Exercise objective: Only lines holding "colors" are needed; copy each of them from the data below.
Information provided below:
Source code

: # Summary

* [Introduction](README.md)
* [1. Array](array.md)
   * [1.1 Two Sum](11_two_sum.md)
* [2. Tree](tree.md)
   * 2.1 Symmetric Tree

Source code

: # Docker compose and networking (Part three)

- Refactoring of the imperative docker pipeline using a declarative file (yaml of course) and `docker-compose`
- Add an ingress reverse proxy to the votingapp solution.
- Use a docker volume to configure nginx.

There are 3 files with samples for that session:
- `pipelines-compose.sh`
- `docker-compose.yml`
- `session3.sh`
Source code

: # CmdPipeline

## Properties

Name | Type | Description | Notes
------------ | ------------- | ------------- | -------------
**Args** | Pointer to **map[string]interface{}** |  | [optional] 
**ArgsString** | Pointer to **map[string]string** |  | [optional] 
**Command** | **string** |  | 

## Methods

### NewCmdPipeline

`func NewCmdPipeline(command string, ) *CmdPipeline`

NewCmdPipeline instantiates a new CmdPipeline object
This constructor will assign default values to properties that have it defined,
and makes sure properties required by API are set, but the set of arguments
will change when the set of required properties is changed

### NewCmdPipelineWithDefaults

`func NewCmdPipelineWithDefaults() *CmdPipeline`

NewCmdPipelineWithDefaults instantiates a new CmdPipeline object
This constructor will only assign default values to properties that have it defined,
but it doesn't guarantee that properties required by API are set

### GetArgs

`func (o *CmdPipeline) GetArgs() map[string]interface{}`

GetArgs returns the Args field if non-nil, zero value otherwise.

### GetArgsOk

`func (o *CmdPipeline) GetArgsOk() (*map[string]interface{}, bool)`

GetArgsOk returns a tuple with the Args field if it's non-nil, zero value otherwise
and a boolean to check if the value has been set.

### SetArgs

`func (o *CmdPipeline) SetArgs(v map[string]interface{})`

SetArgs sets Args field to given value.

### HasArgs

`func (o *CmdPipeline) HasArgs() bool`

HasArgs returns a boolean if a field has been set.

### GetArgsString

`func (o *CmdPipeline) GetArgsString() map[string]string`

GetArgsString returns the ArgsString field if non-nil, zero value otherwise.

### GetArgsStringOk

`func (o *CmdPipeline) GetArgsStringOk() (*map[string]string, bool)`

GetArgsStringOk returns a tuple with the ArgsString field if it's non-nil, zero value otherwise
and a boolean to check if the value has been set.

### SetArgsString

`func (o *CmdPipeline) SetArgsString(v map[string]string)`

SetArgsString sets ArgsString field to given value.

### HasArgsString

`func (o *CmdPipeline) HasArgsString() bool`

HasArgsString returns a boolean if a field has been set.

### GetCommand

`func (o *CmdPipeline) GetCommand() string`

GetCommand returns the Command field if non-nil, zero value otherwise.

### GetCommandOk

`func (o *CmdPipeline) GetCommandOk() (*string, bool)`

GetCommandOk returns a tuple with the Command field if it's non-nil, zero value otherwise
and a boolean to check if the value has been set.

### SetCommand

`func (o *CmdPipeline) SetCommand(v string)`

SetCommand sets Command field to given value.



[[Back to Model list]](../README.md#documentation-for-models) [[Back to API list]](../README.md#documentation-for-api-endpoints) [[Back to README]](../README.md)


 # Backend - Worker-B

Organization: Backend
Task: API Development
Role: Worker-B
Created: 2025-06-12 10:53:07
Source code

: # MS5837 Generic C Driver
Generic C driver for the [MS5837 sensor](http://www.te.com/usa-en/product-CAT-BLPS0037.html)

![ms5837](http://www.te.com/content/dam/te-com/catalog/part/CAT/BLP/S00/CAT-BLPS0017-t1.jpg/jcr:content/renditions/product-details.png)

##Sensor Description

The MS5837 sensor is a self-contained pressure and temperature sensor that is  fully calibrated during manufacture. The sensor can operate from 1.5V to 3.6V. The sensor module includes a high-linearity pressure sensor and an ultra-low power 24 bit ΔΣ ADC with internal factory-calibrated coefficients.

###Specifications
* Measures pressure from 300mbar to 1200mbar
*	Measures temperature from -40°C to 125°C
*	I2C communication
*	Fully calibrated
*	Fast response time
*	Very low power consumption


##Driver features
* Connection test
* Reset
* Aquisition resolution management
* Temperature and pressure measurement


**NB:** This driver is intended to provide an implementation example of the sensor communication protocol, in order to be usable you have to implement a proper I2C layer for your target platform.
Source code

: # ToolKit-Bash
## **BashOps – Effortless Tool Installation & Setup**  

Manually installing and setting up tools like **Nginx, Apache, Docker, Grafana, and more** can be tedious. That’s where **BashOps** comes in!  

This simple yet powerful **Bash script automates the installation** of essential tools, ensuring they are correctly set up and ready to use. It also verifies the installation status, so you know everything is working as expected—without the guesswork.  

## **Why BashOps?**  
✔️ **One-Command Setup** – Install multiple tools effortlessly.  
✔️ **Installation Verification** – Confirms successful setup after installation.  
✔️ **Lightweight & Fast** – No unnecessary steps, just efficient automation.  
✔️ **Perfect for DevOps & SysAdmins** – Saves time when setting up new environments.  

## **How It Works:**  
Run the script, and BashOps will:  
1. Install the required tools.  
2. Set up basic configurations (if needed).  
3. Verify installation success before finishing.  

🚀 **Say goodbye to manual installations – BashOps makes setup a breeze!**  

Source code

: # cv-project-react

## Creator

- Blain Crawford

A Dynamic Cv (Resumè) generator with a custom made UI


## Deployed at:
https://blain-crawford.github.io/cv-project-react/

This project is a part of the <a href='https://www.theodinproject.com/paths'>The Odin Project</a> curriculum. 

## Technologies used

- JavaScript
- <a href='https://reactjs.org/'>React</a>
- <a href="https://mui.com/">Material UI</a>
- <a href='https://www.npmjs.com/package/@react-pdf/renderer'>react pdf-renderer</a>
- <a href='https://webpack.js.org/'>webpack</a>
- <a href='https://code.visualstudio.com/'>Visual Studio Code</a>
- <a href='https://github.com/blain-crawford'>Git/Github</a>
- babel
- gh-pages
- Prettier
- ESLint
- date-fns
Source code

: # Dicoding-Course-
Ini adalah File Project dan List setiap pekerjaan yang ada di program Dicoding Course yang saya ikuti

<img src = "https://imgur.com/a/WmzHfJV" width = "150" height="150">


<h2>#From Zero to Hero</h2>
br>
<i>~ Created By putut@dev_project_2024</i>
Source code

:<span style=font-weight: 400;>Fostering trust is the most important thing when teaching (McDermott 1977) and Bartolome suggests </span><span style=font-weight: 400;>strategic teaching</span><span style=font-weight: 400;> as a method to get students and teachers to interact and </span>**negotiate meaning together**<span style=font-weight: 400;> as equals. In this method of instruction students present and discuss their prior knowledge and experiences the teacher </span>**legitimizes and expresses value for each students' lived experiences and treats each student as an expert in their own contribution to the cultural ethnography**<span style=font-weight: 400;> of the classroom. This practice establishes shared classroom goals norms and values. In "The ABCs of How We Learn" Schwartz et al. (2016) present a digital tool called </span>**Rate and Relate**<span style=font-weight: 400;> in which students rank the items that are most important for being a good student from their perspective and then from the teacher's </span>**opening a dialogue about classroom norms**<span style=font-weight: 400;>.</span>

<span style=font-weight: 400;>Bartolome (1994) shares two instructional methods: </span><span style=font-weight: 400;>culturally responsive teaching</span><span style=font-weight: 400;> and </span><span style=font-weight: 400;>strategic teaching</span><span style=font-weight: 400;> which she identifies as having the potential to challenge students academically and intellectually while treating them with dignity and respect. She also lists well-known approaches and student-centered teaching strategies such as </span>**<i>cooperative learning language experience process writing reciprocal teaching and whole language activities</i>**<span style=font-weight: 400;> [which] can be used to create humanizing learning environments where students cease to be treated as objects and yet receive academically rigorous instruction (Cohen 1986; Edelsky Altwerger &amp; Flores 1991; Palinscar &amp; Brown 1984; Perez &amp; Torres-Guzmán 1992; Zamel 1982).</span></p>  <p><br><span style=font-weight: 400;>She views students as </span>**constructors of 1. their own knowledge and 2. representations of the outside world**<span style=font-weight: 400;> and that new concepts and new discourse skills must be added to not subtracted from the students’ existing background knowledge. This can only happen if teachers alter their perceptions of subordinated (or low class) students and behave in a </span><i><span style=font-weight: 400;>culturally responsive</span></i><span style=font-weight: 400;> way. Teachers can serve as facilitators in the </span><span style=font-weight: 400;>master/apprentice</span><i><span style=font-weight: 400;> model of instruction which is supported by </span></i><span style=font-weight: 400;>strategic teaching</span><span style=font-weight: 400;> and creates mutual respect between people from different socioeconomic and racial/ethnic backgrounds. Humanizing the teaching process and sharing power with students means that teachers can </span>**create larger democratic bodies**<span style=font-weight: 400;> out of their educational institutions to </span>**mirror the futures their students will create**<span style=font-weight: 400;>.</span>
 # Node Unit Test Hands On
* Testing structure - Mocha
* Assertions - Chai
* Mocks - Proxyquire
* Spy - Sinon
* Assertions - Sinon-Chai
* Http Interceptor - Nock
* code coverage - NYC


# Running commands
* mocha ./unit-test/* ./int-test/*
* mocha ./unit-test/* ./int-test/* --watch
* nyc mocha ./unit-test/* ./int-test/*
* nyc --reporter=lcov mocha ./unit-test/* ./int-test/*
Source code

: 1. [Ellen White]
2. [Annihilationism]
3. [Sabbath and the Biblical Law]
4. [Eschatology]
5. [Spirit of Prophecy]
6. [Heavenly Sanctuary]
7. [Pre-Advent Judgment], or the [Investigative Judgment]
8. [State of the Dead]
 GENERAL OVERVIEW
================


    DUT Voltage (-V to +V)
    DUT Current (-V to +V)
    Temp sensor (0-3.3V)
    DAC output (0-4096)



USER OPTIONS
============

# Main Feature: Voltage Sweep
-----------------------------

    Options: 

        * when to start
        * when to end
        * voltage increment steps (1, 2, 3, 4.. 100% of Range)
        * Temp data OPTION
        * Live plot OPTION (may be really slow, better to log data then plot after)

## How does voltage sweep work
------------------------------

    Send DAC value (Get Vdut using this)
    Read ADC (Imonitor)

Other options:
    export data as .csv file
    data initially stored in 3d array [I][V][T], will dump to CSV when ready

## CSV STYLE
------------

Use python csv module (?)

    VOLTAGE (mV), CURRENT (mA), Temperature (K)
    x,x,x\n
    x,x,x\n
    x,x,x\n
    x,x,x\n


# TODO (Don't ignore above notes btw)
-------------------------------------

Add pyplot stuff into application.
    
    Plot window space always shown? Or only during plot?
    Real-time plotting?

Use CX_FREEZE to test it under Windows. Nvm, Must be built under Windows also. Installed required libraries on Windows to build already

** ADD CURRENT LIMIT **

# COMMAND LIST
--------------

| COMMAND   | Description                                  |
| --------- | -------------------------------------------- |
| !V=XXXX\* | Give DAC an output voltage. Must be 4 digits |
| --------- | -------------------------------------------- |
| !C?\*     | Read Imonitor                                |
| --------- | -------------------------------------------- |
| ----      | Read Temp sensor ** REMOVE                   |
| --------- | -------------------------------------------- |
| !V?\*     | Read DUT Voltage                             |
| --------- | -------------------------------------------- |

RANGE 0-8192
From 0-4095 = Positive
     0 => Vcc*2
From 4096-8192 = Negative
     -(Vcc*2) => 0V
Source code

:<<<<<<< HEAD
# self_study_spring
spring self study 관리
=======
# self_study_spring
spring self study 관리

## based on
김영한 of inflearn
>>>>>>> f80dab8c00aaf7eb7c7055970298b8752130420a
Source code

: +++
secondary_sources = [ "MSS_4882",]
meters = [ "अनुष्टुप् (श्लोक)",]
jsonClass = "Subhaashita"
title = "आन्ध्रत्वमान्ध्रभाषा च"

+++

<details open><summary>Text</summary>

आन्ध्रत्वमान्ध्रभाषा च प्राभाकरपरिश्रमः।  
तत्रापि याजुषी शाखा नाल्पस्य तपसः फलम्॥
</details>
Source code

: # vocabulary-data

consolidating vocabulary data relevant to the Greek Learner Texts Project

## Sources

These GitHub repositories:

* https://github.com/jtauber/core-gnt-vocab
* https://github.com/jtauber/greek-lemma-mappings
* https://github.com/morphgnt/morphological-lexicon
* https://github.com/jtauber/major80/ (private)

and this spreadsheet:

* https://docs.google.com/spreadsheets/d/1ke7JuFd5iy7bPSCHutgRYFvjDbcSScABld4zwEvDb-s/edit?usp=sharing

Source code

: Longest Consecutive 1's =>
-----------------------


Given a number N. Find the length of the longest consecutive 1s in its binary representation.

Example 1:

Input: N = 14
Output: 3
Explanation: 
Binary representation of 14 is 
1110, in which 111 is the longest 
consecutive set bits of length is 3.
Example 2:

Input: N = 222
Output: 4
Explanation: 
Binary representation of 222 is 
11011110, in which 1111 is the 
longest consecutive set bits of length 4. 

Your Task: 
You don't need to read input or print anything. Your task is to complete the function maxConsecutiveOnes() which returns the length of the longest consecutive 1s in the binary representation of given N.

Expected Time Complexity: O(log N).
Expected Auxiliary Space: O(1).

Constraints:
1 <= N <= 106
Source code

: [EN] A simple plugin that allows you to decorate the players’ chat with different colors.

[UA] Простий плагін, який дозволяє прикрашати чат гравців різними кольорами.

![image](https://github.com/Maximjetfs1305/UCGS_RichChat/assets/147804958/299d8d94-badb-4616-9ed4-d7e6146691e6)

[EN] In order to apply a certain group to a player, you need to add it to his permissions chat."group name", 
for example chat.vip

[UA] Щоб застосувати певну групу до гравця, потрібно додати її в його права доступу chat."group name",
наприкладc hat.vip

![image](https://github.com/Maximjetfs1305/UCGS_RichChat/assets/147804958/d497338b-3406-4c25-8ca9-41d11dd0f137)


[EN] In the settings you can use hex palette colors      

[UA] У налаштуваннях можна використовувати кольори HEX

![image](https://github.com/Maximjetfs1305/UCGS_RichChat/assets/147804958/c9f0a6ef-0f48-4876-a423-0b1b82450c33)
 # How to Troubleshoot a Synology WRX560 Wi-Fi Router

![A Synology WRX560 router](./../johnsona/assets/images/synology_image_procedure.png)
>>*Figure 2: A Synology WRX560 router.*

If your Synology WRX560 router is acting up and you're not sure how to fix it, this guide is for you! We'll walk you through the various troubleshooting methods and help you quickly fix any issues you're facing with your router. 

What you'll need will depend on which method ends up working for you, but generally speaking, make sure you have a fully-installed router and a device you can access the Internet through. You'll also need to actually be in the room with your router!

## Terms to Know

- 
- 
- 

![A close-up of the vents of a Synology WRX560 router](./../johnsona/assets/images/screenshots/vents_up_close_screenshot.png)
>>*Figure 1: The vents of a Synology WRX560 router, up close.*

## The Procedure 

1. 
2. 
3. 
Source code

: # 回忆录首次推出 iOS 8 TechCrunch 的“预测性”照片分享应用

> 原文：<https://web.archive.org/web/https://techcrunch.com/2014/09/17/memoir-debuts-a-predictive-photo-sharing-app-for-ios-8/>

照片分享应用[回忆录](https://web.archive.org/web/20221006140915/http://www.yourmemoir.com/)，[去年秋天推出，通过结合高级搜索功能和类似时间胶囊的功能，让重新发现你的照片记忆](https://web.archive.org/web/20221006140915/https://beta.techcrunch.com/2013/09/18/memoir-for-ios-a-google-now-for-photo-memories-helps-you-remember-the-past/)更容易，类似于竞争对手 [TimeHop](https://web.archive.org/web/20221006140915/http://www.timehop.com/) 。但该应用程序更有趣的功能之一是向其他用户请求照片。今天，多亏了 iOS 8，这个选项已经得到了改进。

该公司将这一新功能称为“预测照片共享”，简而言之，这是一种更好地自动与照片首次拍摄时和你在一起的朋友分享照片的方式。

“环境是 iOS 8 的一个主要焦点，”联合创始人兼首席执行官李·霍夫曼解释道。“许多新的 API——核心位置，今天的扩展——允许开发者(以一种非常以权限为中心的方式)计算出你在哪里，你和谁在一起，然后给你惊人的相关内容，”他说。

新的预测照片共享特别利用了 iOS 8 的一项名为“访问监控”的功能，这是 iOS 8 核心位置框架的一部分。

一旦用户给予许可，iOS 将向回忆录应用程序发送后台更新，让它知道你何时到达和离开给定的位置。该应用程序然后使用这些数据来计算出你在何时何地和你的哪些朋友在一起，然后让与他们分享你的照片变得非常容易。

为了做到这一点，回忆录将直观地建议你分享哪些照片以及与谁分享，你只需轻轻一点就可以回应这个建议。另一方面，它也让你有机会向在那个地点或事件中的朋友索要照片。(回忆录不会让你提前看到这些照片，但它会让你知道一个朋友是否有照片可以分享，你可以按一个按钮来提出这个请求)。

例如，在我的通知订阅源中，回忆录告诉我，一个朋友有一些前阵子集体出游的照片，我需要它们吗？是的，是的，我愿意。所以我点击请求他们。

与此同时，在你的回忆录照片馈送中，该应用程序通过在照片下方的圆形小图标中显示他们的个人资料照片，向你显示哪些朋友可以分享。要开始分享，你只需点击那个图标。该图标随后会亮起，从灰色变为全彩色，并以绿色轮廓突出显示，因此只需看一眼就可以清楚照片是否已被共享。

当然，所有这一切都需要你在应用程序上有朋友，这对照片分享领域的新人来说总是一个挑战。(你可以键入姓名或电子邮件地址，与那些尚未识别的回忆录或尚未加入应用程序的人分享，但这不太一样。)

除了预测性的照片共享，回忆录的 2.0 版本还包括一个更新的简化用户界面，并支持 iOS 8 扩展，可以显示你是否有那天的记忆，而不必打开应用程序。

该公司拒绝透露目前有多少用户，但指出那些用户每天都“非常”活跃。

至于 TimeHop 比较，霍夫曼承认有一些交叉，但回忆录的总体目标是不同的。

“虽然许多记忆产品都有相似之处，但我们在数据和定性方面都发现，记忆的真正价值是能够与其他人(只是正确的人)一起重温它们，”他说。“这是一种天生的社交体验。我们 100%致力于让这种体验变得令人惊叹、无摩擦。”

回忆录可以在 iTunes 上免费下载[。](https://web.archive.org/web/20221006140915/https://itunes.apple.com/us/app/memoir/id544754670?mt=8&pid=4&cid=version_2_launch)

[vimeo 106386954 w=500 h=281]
End of Information provided.
The completed task:
: [EN] A simple plugin that allows you to decorate the players’ chat with different colors.
[EN] In the settings you can use hex palette colors      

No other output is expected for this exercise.